We recruited the first 50 alpha users around this time last fall by responding to discussions that we saw on these ex-Facebook alumni groups. Whenever somebody would post about Phabricator, we'd follow up with them and anyone else on the thread who was interested. We sent them a survey about what code review tools they’d used in past roles and what features they thought were most important, and then once we were ready we invited them to test the very first version of Graphite.

One of the things that helped us the most in the early days was putting the first 50 users into a shared Slack channel. We would post in the channel we released new features, and our alpha users would share feedback and bug reports. I’m really grateful for that initial user group and for our users today who continue to give us so much valuable feedback on Graphite.

We also had a standing weekly Zoom call with almost all of our alpha users. It was really helpful to get to know them and understand what they were working on and what their challenges were, both in the context of Graphite and more generally.

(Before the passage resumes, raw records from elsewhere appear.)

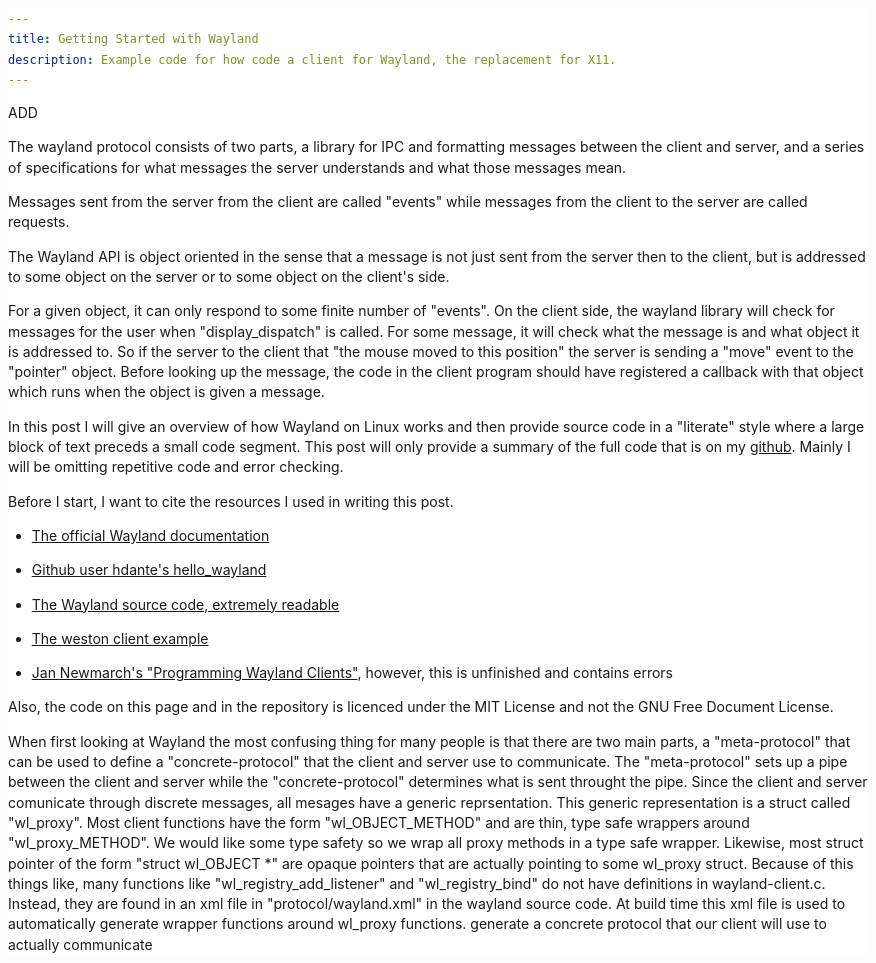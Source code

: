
 ```yaml
---
title: Getting Started with Wayland
description: Example code for how code a client for Wayland, the replacement for X11.
---
```


ADD

The wayland protocol consists of two parts, a library for IPC and
   formatting messages between the client and server, and a series of
   specifications for what messages the server understands and what
   those messages mean. 

   Messages sent from the server from the client are called "events"
   while messages from the client to the server are called requests.

   The Wayland API is object oriented in the sense that a message is
   not just sent from the server then to the client, but is addressed
   to some object on the server or to some object on the client's
   side. 

   For a given object, it can only respond to some finite number of
   "events". On the client side, the wayland library will check for
   messages for the user when "display_dispatch" is called. For some
   message, it will check what the message is and what object it is
   addressed to. So if the server to the client that "the mouse moved
   to this position" the server is sending a "move" event to the
   "pointer" object. Before looking up the message, the code in the
   client program should have registered a callback with that object
   which runs when the object is given a message. 

In this post I will give an overview of how Wayland on Linux works and then provide source code in a "literate" style where a large block of text preceds a small code segment. This post will only provide a summary of the full code that is on my [github](https://github.com/4X3L/example-wayland). Mainly I will be omitting repetitive code and error checking.

Before I start, I want to cite the resources I used in writing this post.

- [The official Wayland documentation](https://wayland.freedesktop.org/docs/html/)

- [Github user hdante's hello_wayland](https://github.com/hdante/hello_wayland/)

- [The Wayland source code, extremely readable](https://cgit.freedesktop.org/wayland/wayland/tree/)

- [The weston client example](https://github.com/wayland-project/weston/blob/master/clients/)

- [Jan Newmarch's "Programming Wayland Clients"](https://jan.newmarch.name/Wayland/index.html), however, this is unfinished and contains errors

Also, the code on this page and in the repository is licenced under the MIT License and not the GNU Free Document License. 

When first looking at Wayland the most confusing thing for many people is that there are two main parts, a "meta-protocol"
that can be used to define a "concrete-protocol" that the client
and server use to communicate. The "meta-protocol" sets up a pipe between the client
and server while the "concrete-protocol" determines what is sent throught the pipe.
Since the client and server comunicate through discrete messages, all mesages have a
generic reprsentation. This generic representation is a struct called "wl_proxy".
Most client functions have the form "wl_OBJECT_METHOD" and are thin, type safe
wrappers around "wl_proxy_METHOD". We would like some type safety so we wrap all proxy
methods in a type safe wrapper. Likewise, most struct pointer of the form
"struct wl_OBJECT *" are opaque pointers that are actually pointing to some wl_proxy
struct. Because of this things like, many functions like
"wl_registry_add_listener" and "wl_registry_bind" do not have definitions in 
wayland-client.c. Instead, they are found in an xml file in "protocol/wayland.xml"
in the wayland source code. At build time this xml file is used to automatically
generate wrapper functions around wl_proxy functions. 
generate a concrete protocol that our client will use to actually communicate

How did you get people onto that call?

When we gave those first 50 users access to Graphite, we made taking regular feedback calls one of the conditions. We said, “This is something that's in development and we're not charging for it. Our ask instead is that you pay us with your time and tell us what you think.”

I think this was good both because it gave us a lot of great feedback, but also because it was a commitment mechanism that made everyone in the alpha program take it seriously. The fact that users were willing to commit a large amount of their time in order to use Graphite was strong validation that we were building something they needed.

How good was attendance?

Pretty solid. I think that was one of the things that was surprising and really encouraging to us. Even today we still have regular feedback calls. We can’t do them weekly anymore, but we have regular check-ins with champions at many of the large companies that use Graphite. We now have a dedicated Slack group for the Graphite community with over 6,000 engineers, and they give us really valuable feedback on a daily basis.